#### Description of the task
Go through the material below and count the lines containing the word "remove". Give that number by itself.

*** Opening Source information ***

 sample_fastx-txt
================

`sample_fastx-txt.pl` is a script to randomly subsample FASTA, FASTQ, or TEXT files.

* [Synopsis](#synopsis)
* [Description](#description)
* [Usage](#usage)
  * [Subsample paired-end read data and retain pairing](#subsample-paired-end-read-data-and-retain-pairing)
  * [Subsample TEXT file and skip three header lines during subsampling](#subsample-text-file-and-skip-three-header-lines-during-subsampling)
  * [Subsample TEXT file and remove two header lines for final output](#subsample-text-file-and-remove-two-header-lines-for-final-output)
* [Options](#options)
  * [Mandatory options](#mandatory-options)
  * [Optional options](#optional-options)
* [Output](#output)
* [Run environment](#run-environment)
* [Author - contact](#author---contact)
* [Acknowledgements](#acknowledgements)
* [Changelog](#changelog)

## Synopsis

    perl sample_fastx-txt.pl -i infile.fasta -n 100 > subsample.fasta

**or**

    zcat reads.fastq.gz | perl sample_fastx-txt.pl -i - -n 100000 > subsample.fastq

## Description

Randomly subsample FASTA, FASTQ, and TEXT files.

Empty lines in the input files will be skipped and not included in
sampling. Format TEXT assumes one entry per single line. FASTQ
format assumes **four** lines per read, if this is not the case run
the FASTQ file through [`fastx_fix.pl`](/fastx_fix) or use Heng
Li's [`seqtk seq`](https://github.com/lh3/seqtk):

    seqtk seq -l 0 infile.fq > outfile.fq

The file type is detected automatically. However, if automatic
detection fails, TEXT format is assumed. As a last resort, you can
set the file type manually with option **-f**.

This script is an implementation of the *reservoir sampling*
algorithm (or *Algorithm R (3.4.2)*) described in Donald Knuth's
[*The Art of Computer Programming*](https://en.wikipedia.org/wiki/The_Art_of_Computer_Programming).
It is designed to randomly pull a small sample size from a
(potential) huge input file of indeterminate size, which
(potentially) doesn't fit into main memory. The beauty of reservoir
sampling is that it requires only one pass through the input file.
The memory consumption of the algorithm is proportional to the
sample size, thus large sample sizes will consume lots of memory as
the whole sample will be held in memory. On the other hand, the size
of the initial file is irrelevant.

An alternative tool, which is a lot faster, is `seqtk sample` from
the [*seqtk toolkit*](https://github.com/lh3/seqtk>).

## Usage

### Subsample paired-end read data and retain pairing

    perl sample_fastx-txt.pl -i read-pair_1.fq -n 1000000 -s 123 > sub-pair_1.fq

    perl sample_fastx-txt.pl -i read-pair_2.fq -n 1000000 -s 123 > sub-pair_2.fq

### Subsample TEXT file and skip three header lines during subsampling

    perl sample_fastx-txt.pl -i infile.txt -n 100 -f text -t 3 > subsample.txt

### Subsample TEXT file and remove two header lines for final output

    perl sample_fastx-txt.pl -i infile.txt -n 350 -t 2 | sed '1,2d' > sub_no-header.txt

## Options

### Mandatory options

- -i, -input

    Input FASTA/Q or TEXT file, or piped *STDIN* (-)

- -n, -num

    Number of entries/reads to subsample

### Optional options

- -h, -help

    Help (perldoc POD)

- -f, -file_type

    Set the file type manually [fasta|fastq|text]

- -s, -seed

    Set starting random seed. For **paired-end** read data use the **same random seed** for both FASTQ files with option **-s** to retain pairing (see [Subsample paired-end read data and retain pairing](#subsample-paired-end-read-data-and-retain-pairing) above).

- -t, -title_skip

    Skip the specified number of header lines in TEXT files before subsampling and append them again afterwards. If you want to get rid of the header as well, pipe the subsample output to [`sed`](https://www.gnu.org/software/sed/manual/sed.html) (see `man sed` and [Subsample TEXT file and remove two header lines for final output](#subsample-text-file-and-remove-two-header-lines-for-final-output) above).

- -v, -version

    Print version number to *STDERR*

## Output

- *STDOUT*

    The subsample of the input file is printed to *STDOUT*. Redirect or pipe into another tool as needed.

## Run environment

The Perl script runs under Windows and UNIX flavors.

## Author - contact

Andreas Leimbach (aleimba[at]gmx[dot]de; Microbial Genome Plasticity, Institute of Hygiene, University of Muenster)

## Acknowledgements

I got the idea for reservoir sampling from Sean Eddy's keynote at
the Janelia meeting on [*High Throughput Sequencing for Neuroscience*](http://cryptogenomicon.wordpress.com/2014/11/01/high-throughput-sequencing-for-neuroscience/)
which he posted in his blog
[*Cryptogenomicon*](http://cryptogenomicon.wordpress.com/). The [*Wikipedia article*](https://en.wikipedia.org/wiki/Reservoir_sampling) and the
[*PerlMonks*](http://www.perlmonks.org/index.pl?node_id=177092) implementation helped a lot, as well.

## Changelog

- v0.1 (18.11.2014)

*** Closing Source information ***

#### Output
3